Figure 5e gives the alteration of dynamic modulus during dynamic time sweeps for dynamic stability of cellulosic fiber suspensions. For A20 and A40 suspensions, when the strain level was at 500%, the original fiber network structure was disrupted immediately, resulting in the viscous fluid behavior. However, at the second strain level of 0.1%, it was clear that the modulus was obviously reduced compared with the initial levels. And the subsequent dynamic modulus could maintain the same level during continuous dynamic time sweeps. It indicated that the cellulosic fiber suspensions obtained by mechanical fibrillation had outstanding dynamic stability and good repeatability, due to the outstanding self-assembly ability and strong capacity of entanglement of cellulose. However, there was a slight difference of the viscoelastic modulus in the process of destruction and reconstruction of fiber network between A10 and other samples. It suggested that the squashed cellulose could reform a new fiber network structure, but with a weak repetitive stability. This was due to the limited self-assembly ability and capacity of entanglement of the large and rigid squashed cellulose produced by less mechanical fibrillation. Consequently, more mechanical fibrillation could dramatically fibrillated cellulose resulting in the long and flexible nanofibrillated cellulose, which created an extremely entangled fiber network structure.
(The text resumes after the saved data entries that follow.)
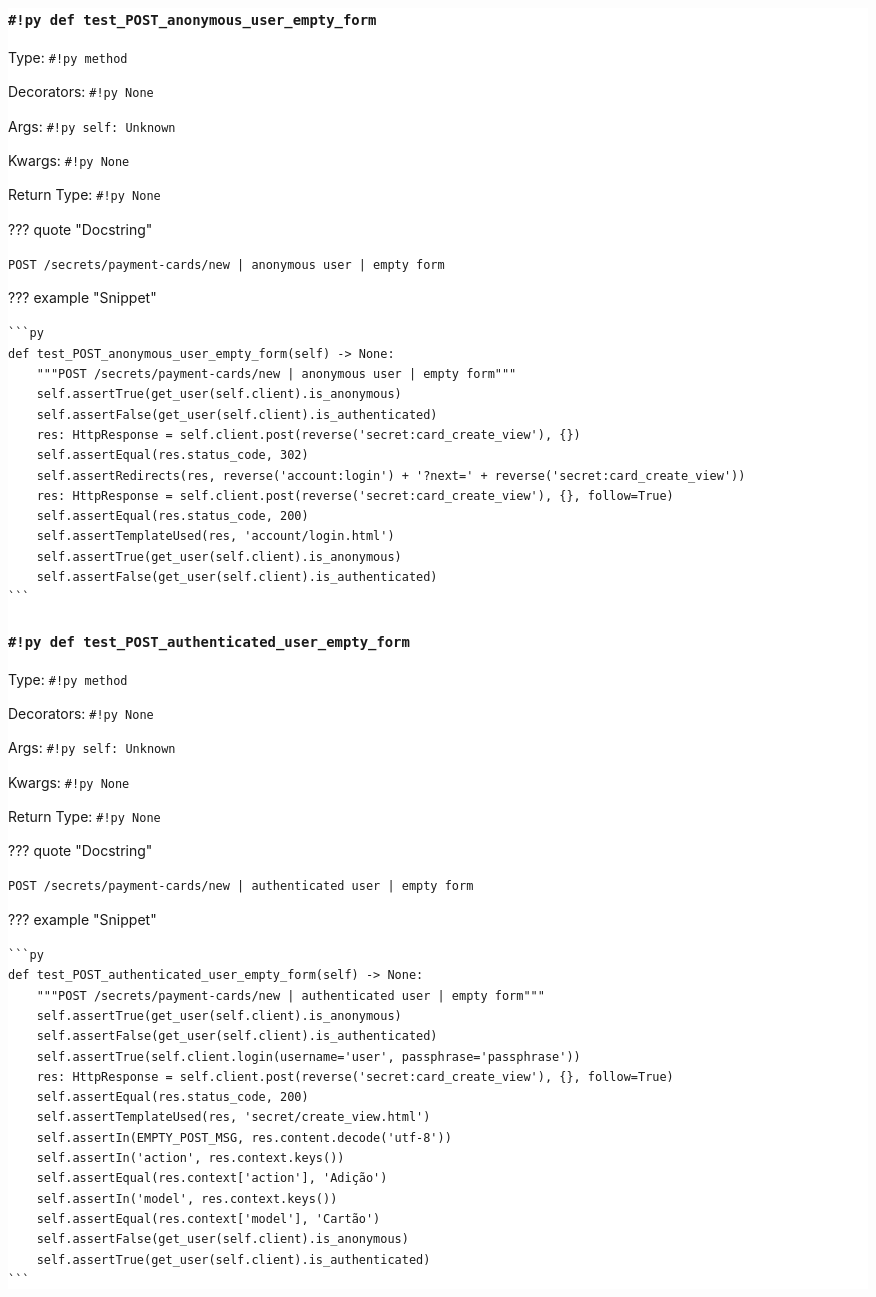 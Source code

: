 ### `#!py def test_POST_anonymous_user_empty_form`

Type: `#!py method`

Decorators: `#!py None`

Args: `#!py self: Unknown`

Kwargs: `#!py None`

Return Type: `#!py None`

??? quote "Docstring"

    POST /secrets/payment-cards/new | anonymous user | empty form

??? example "Snippet"

    ```py
    def test_POST_anonymous_user_empty_form(self) -> None:
        """POST /secrets/payment-cards/new | anonymous user | empty form"""
        self.assertTrue(get_user(self.client).is_anonymous)
        self.assertFalse(get_user(self.client).is_authenticated)
        res: HttpResponse = self.client.post(reverse('secret:card_create_view'), {})
        self.assertEqual(res.status_code, 302)
        self.assertRedirects(res, reverse('account:login') + '?next=' + reverse('secret:card_create_view'))
        res: HttpResponse = self.client.post(reverse('secret:card_create_view'), {}, follow=True)
        self.assertEqual(res.status_code, 200)
        self.assertTemplateUsed(res, 'account/login.html')
        self.assertTrue(get_user(self.client).is_anonymous)
        self.assertFalse(get_user(self.client).is_authenticated)
    ```

### `#!py def test_POST_authenticated_user_empty_form`

Type: `#!py method`

Decorators: `#!py None`

Args: `#!py self: Unknown`

Kwargs: `#!py None`

Return Type: `#!py None`

??? quote "Docstring"

    POST /secrets/payment-cards/new | authenticated user | empty form

??? example "Snippet"

    ```py
    def test_POST_authenticated_user_empty_form(self) -> None:
        """POST /secrets/payment-cards/new | authenticated user | empty form"""
        self.assertTrue(get_user(self.client).is_anonymous)
        self.assertFalse(get_user(self.client).is_authenticated)
        self.assertTrue(self.client.login(username='user', passphrase='passphrase'))
        res: HttpResponse = self.client.post(reverse('secret:card_create_view'), {}, follow=True)
        self.assertEqual(res.status_code, 200)
        self.assertTemplateUsed(res, 'secret/create_view.html')
        self.assertIn(EMPTY_POST_MSG, res.content.decode('utf-8'))
        self.assertIn('action', res.context.keys())
        self.assertEqual(res.context['action'], 'Adição')
        self.assertIn('model', res.context.keys())
        self.assertEqual(res.context['model'], 'Cartão')
        self.assertFalse(get_user(self.client).is_anonymous)
        self.assertTrue(get_user(self.client).is_authenticated)
    ```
Figure 2f shows the effect of temperature on the shear viscosity of cellulosic fiber suspensions with different mechanical fibrillation. It was well known that high temperature could introduce energy to disrupt the entangled fiber network structure, improving the fibers to move freely and resulting in the decreased viscosity. As A20 and A40 possessed the highly entangled fiber network structure, their viscosities were marginally decreased as the temperature improved due to the decreased viscosity of water and the slight increment of fiber mobility under high temperature. But the sample of A10 exhibited an obvious decrease of viscosity as the temperature increased. This was because the squashed cellulose had high mobility without the limitation of entangled fibril network structure under high temperature. It indicated that mechanical fibrillation could improve the stability of viscosity of cellulosic fiber suspension under high temperature.